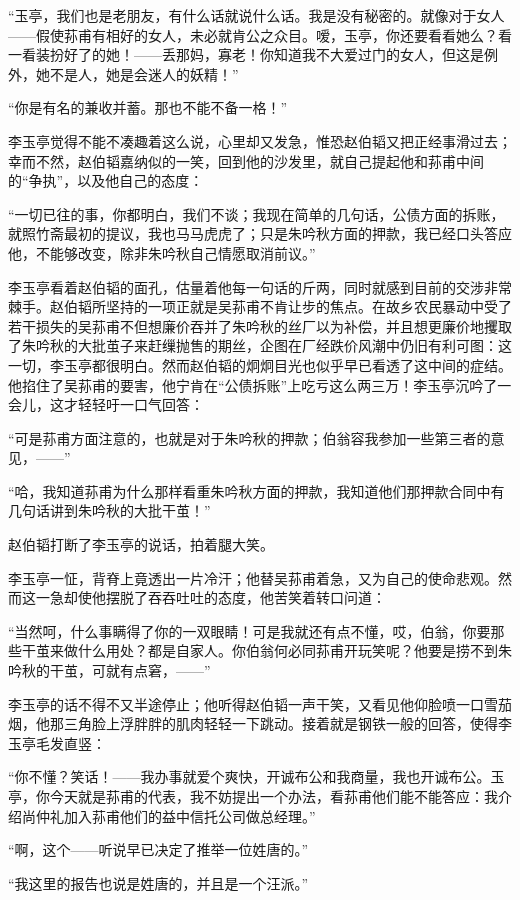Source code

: \par “玉亭，我们也是老朋友，有什么话就说什么话。我是没有秘密的。就像对于女人——假使荪甫有相好的女人，未必就肯公之众目。嗳，玉亭，你还要看看她么？看一看装扮好了的她！——丢那妈，寡老！你知道我不大爱过门的女人，但这是例外，她不是人，她是会迷人的妖精！”
\par “你是有名的兼收并蓄。那也不能不备一格！”
\par 李玉亭觉得不能不凑趣着这么说，心里却又发急，惟恐赵伯韬又把正经事滑过去；幸而不然，赵伯韬嘉纳似的一笑，回到他的沙发里，就自己提起他和荪甫中间的“争执”，以及他自己的态度：
\par “一切已往的事，你都明白，我们不谈；我现在简单的几句话，公债方面的拆账，就照竹斋最初的提议，我也马马虎虎了；只是朱吟秋方面的押款，我已经口头答应他，不能够改变，除非朱吟秋自己情愿取消前议。”
\par 李玉亭看着赵伯韬的面孔，估量着他每一句话的斤两，同时就感到目前的交涉非常棘手。赵伯韬所坚持的一项正就是吴荪甫不肯让步的焦点。在故乡农民暴动中受了若干损失的吴荪甫不但想廉价吞并了朱吟秋的丝厂以为补偿，并且想更廉价地攫取了朱吟秋的大批茧子来赶缫抛售的期丝，企图在厂经跌价风潮中仍旧有利可图：这一切，李玉亭都很明白。然而赵伯韬的炯炯目光也似乎早已看透了这中间的症结。他掐住了吴荪甫的要害，他宁肯在“公债拆账”上吃亏这么两三万！李玉亭沉吟了一会儿，这才轻轻吁一口气回答：
\par “可是荪甫方面注意的，也就是对于朱吟秋的押款；伯翁容我参加一些第三者的意见，——”
\par “哈，我知道荪甫为什么那样看重朱吟秋方面的押款，我知道他们那押款合同中有几句话讲到朱吟秋的大批干茧！”
\par 赵伯韬打断了李玉亭的说话，拍着腿大笑。
\par 李玉亭一怔，背脊上竟透出一片冷汗；他替吴荪甫着急，又为自己的使命悲观。然而这一急却使他摆脱了吞吞吐吐的态度，他苦笑着转口问道：
\par “当然呵，什么事瞒得了你的一双眼睛！可是我就还有点不懂，哎，伯翁，你要那些干茧来做什么用处？都是自家人。你伯翁何必同荪甫开玩笑呢？他要是捞不到朱吟秋的干茧，可就有点窘，——”
\par 李玉亭的话不得不又半途停止；他听得赵伯韬一声干笑，又看见他仰脸喷一口雪茄烟，他那三角脸上浮胖胖的肌肉轻轻一下跳动。接着就是钢铁一般的回答，使得李玉亭毛发直竖：
\par “你不懂？笑话！——我办事就爱个爽快，开诚布公和我商量，我也开诚布公。玉亭，你今天就是荪甫的代表，我不妨提出一个办法，看荪甫他们能不能答应：我介绍尚仲礼加入荪甫他们的益中信托公司做总经理。”
\par “啊，这个——听说早已决定了推举一位姓唐的。”
\par “我这里的报告也说是姓唐的，并且是一个汪派。”

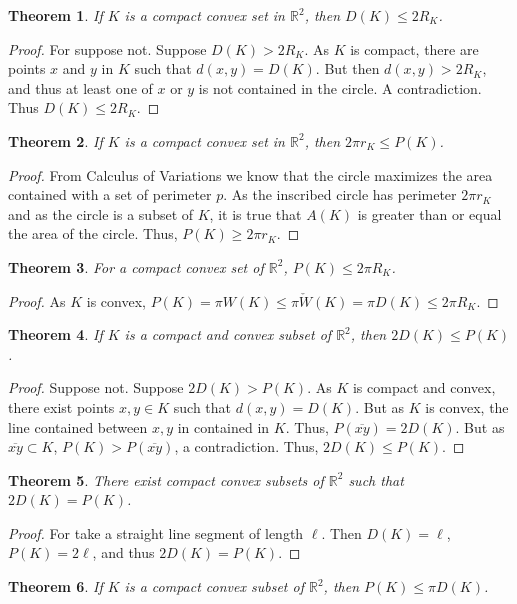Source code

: \documentclass[crop=false,class=book]{standalone}
\theoremstyle{mystyle}
\newtheorem{theorem}{Theorem}[section]
\begin{document}
\begin{theorem}
If $K$ is a compact convex set in $\mathbb{R}^2$, then $D(K) \leq 2R_K$.
\end{theorem}
\begin{proof}
For suppose not. Suppose $D(K) > 2R_K$. As $K$ is compact, there are points $x$ and $y$ in $K$ such that $d(x,y)=D(K)$. But then $d(x,y)>2R_K$, and thus at least one of $x$ or $y$ is not contained in the circle. A contradiction. Thus $D(K)\leq 2R_K$.
\end{proof}
\begin{theorem}
If $K$ is a compact convex set in $\mathbb{R}^2$, then $2\pi r_K \leq P(K)$.
\end{theorem}
\begin{proof}
From Calculus of Variations we know that the circle maximizes the area contained with a set of perimeter $p$. As the inscribed circle has perimeter $2\pi r_K$ and as the circle is a subset of $K$, it is true that $A(K)$ is greater than or equal the area of the circle. Thus, $P(K)\geq 2\pi r_K$.
\end{proof}
\begin{theorem}
For a compact convex set of $\mathbb{R}^2$, $P(K) \leq 2\pi R_K$.
\end{theorem}
\begin{proof}
As $K$ is convex, $P(K) = \pi W(K) \leq \pi \check{W}(K) = \pi D(K) \leq 2\pi R_K$.
\end{proof}
\begin{theorem}
If $K$ is a compact and convex subset of $\mathbb{R}^2$, then $2D(K)\leq P(K)$.
\end{theorem}
\begin{proof}
Suppose not. Suppose $2D(K) >P(K)$. As $K$ is compact and convex, there exist points $x,y\in K$ such that $d(x,y) = D(K)$. But as $K$ is convex, the line contained between $x,y$ in contained in $K$. Thus, $P(\overline{xy}) = 2D(K)$. But as $\overline{xy}\subset K$, $P(K)>P(\overline{xy})$, a contradiction. Thus, $2D(K) \leq P(K)$.
\end{proof}
\begin{theorem}
There exist compact convex subsets of $\mathbb{R}^2$ such that $2D(K) = P(K)$.
\end{theorem}
\begin{proof}
For take a straight line segment of length $\ell$. Then $D(K) = \ell$, $P(K) = 2\ell$, and thus $2D(K) = P(K)$.
\end{proof}
\begin{theorem}
If $K$ is a compact convex subset of $\mathbb{R}^2$, then $P(K) \leq \pi D(K)$.
\end{theorem}
\end{document}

**WORK TO BE COMPLETED**
Using the records above, select and copy every line that has the word "Suppose".

**SOLUTION TO THIS EXERCISE**
For suppose not. Suppose $D(K) > 2R_K$. As $K$ is compact, there are points $x$ and $y$ in $K$ such that $d(x,y)=D(K)$. But then $d(x,y)>2R_K$, and thus at least one of $x$ or $y$ is not contained in the circle. A contradiction. Thus $D(K)\leq 2R_K$.
Suppose not. Suppose $2D(K) >P(K)$. As $K$ is compact and convex, there exist points $x,y\in K$ such that $d(x,y) = D(K)$. But as $K$ is convex, the line contained between $x,y$ in contained in $K$. Thus, $P(\overline{xy}) = 2D(K)$. But as $\overline{xy}\subset K$, $P(K)>P(\overline{xy})$, a contradiction. Thus, $2D(K) \leq P(K)$.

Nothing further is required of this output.